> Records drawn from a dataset
+--

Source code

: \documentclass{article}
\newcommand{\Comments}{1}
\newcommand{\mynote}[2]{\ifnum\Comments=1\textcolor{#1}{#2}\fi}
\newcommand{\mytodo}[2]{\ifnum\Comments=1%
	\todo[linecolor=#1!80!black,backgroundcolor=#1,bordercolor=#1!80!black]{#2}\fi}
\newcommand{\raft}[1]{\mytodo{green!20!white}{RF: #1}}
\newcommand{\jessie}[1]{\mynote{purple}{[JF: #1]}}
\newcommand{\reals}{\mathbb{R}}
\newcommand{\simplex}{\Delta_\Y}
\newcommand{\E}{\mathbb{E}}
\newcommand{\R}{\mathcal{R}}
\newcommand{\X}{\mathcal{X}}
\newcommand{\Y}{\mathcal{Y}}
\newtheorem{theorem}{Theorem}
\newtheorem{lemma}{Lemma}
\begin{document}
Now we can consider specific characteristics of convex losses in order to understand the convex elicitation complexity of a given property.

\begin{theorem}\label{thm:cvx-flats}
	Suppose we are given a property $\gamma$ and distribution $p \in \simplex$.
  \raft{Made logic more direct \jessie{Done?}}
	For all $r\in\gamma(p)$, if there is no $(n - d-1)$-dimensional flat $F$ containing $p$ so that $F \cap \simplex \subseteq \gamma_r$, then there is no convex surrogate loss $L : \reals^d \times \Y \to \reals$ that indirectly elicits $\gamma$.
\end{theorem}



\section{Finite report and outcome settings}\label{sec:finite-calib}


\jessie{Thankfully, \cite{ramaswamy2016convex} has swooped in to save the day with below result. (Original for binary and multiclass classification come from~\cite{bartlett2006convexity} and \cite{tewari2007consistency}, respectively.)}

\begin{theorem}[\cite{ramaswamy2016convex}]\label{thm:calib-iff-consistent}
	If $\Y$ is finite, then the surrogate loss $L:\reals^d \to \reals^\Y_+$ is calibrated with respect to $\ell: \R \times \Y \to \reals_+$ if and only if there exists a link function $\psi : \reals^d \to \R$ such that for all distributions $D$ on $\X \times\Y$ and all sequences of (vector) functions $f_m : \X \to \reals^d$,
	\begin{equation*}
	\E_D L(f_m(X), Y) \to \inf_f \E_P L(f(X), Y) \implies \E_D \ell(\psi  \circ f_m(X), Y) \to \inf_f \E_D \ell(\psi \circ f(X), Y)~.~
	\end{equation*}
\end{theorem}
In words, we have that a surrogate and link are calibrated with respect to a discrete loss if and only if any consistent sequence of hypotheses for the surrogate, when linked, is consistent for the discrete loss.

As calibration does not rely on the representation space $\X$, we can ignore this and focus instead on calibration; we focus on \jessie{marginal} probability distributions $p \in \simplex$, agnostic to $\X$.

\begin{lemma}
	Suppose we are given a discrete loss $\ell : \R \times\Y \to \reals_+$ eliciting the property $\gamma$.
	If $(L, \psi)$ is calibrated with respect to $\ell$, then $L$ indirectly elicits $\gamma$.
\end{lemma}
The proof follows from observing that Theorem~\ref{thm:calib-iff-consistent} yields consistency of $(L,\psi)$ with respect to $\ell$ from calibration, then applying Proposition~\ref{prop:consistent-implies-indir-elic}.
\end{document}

+--

> Work required
Indicate the number of lines in the data above that contain the string "newcommand", without any additional text.

> Answer below
11